* _Work item_:
From the data that follows, copy every line with the string "into".

* _Input material_:
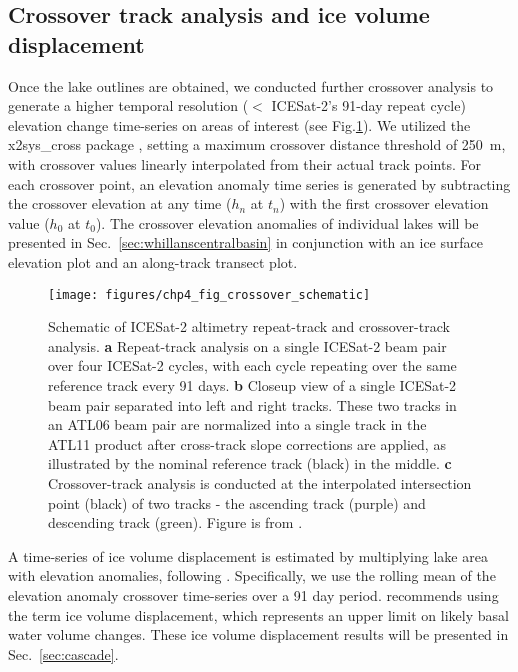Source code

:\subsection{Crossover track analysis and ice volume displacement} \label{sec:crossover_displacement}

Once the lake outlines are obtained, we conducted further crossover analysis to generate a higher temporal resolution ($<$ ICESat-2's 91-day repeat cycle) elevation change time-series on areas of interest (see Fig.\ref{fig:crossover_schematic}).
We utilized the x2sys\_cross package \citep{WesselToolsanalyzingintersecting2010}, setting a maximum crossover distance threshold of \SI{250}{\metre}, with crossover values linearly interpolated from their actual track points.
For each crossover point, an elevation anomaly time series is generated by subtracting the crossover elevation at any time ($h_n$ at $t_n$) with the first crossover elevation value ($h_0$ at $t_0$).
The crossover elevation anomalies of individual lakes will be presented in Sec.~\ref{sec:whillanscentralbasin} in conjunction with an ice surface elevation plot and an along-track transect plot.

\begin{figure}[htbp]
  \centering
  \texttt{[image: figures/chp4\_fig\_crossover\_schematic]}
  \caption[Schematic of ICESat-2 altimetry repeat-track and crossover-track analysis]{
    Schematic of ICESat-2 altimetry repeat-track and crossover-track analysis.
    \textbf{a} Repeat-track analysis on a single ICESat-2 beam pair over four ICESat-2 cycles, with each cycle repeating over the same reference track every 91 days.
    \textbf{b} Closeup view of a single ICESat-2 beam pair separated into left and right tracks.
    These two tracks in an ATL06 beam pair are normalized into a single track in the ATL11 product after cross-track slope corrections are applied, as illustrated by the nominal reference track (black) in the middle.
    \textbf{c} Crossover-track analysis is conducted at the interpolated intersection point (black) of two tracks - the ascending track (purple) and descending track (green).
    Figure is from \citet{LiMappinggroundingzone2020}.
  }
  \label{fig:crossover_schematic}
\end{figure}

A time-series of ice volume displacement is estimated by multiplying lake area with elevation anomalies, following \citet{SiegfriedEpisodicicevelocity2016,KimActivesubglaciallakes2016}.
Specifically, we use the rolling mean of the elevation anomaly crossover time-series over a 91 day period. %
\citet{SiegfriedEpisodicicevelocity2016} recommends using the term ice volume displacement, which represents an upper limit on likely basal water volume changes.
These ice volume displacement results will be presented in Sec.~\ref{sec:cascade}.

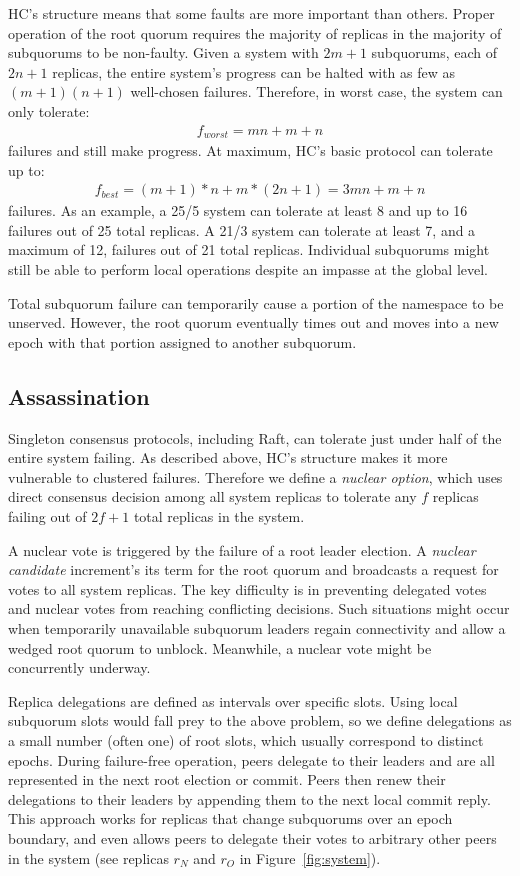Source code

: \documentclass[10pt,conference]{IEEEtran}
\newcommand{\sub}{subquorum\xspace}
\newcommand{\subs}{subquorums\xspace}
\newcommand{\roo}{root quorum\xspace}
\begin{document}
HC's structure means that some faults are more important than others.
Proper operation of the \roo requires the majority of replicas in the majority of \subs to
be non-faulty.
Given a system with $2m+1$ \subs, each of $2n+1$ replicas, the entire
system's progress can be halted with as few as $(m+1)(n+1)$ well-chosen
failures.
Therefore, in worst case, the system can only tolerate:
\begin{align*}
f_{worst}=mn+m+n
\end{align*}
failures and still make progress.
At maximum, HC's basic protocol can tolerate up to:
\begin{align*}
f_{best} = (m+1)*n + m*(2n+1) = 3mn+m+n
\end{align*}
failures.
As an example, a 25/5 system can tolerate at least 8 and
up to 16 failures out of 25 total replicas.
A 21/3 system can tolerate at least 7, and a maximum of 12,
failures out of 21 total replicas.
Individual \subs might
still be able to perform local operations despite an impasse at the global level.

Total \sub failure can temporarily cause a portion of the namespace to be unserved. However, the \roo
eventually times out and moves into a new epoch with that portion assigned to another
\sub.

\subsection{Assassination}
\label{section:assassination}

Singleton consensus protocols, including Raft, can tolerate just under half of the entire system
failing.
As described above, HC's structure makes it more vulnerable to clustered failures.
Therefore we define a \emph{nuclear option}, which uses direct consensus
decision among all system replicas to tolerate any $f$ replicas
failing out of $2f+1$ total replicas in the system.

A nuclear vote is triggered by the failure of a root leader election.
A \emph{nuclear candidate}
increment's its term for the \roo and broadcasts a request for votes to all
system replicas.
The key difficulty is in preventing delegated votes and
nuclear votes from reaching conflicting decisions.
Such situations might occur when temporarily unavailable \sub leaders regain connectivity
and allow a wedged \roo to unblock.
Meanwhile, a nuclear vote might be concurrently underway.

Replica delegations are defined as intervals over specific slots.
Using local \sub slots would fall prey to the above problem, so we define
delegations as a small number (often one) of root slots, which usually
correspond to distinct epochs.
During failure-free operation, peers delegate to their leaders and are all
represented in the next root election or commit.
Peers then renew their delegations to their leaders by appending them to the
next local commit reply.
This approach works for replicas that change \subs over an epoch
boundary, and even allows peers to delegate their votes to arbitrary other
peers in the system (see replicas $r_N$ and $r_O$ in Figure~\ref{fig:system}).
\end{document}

...

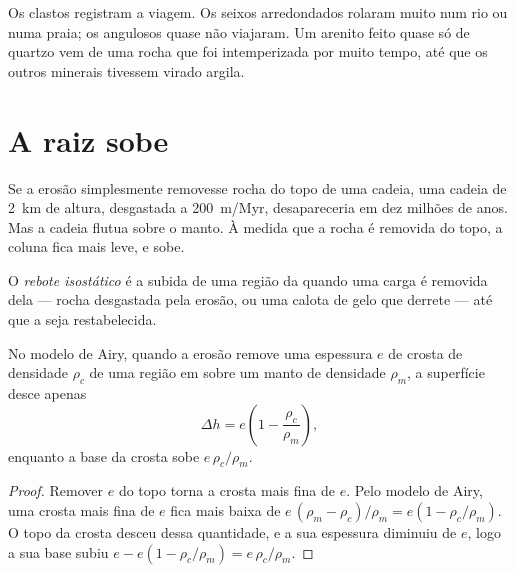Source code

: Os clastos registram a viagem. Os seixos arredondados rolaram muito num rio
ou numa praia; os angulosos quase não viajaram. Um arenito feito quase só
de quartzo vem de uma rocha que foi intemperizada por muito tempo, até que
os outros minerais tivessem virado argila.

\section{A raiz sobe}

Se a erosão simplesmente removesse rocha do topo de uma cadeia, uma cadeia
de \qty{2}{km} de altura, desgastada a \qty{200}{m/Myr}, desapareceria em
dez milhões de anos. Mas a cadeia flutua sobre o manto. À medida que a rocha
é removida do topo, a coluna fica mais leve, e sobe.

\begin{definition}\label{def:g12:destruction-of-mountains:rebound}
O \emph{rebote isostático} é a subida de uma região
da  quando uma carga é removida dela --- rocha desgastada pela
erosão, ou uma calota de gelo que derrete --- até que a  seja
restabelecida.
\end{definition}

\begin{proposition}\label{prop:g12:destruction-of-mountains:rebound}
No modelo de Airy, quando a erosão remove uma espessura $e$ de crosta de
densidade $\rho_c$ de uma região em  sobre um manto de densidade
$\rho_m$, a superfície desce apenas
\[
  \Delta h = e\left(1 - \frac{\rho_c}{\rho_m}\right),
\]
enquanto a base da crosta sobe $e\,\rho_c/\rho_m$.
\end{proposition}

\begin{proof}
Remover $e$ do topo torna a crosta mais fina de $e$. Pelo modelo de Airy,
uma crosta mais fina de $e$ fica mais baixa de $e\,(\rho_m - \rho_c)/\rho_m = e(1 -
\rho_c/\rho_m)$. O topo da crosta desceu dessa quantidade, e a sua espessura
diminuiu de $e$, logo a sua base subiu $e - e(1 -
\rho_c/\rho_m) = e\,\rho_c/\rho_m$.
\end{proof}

* _Task result_:
    \textbf{b} Closeup view of a single ICESat-2 beam pair separated into left and right tracks.
    These two tracks in an ATL06 beam pair are normalized into a single track in the ATL11 product after cross-track slope corrections are applied, as illustrated by the nominal reference track (black) in the middle.
eventually times out and moves into a new epoch with that portion assigned to another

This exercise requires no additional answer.